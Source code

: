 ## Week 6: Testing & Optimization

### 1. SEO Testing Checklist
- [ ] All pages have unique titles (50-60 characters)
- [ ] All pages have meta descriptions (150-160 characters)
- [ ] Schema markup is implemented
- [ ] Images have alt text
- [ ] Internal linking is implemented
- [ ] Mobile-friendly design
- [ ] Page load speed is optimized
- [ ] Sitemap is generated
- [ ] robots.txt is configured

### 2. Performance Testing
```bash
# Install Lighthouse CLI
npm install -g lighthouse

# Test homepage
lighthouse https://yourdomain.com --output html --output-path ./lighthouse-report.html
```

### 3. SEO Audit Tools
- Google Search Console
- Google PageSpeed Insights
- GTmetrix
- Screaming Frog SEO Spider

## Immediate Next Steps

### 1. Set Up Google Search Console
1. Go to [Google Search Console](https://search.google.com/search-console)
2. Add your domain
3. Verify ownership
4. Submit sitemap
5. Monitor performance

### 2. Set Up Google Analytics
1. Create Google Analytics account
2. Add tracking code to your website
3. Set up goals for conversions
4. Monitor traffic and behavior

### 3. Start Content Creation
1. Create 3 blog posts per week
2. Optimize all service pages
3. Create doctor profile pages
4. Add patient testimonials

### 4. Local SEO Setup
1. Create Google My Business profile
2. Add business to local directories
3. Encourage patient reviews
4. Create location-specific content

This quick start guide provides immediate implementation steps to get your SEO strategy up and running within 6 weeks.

---

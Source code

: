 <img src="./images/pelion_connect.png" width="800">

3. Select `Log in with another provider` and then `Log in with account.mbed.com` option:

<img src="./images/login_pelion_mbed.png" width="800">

...

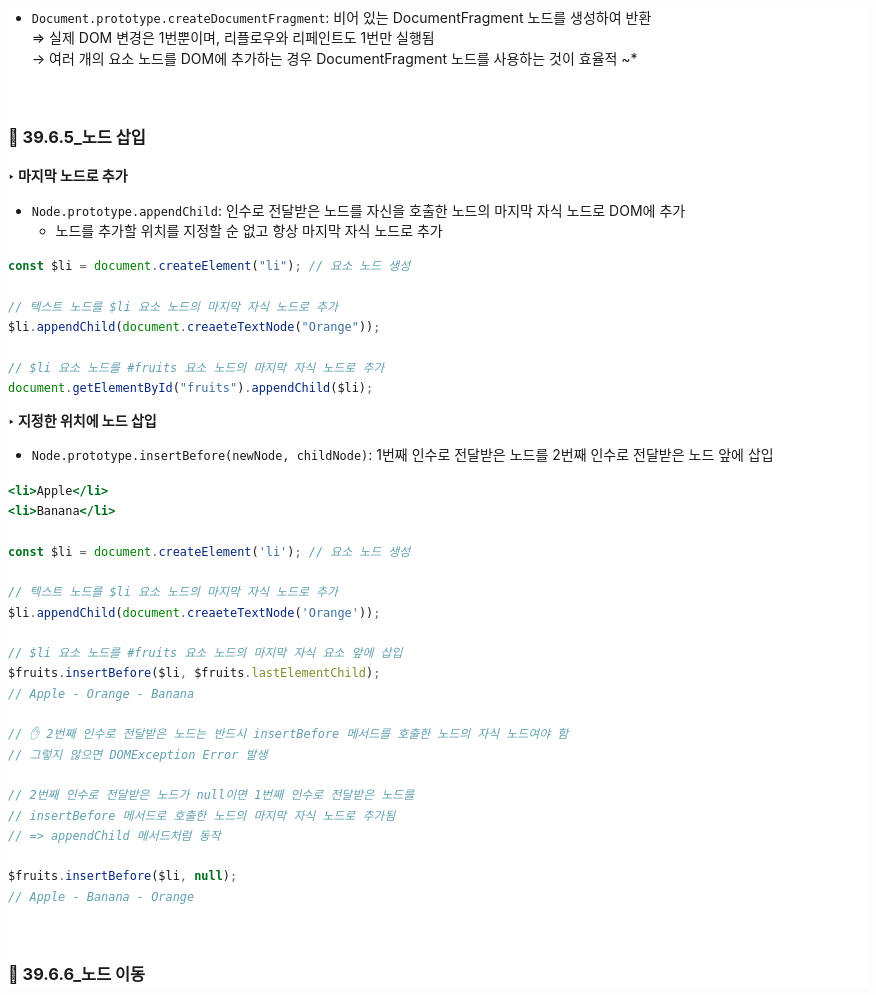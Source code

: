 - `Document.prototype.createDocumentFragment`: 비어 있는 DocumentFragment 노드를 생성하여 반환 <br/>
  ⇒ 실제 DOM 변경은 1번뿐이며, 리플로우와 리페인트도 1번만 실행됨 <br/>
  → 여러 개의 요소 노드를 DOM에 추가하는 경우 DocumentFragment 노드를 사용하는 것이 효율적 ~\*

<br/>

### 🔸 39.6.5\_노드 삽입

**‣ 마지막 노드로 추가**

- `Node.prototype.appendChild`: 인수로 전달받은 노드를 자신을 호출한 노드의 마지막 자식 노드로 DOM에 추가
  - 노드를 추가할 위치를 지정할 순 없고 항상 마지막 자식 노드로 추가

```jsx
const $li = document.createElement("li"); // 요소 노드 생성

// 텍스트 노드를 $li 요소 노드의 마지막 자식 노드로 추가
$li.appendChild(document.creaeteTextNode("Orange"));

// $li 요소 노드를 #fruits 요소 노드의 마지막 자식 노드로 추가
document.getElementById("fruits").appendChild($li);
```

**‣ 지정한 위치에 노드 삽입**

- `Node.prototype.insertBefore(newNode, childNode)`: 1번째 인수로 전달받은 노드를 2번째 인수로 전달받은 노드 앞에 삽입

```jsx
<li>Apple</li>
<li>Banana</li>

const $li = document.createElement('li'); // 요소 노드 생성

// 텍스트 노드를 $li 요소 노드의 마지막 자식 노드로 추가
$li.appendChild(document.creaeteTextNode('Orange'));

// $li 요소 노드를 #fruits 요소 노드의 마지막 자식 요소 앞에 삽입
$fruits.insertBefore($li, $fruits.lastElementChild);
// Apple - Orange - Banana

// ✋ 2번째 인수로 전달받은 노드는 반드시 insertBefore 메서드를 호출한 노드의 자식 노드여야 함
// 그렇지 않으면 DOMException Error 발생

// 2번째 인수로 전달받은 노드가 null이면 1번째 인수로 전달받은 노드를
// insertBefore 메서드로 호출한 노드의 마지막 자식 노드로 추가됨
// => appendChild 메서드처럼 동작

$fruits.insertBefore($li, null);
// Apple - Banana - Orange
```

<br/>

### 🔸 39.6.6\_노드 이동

▸ Task:
Copy out each line of the data above, exactly, if it lies between the line holding "3. Create doctor profile pages" and the line holding "This quick start", inclusive; copy no other line.

▸ Task solution:
3. Create doctor profile pages
4. Add patient testimonials

### 4. Local SEO Setup
1. Create Google My Business profile
2. Add business to local directories
3. Encourage patient reviews
4. Create location-specific content

This quick start guide provides immediate implementation steps to get your SEO strategy up and running within 6 weeks.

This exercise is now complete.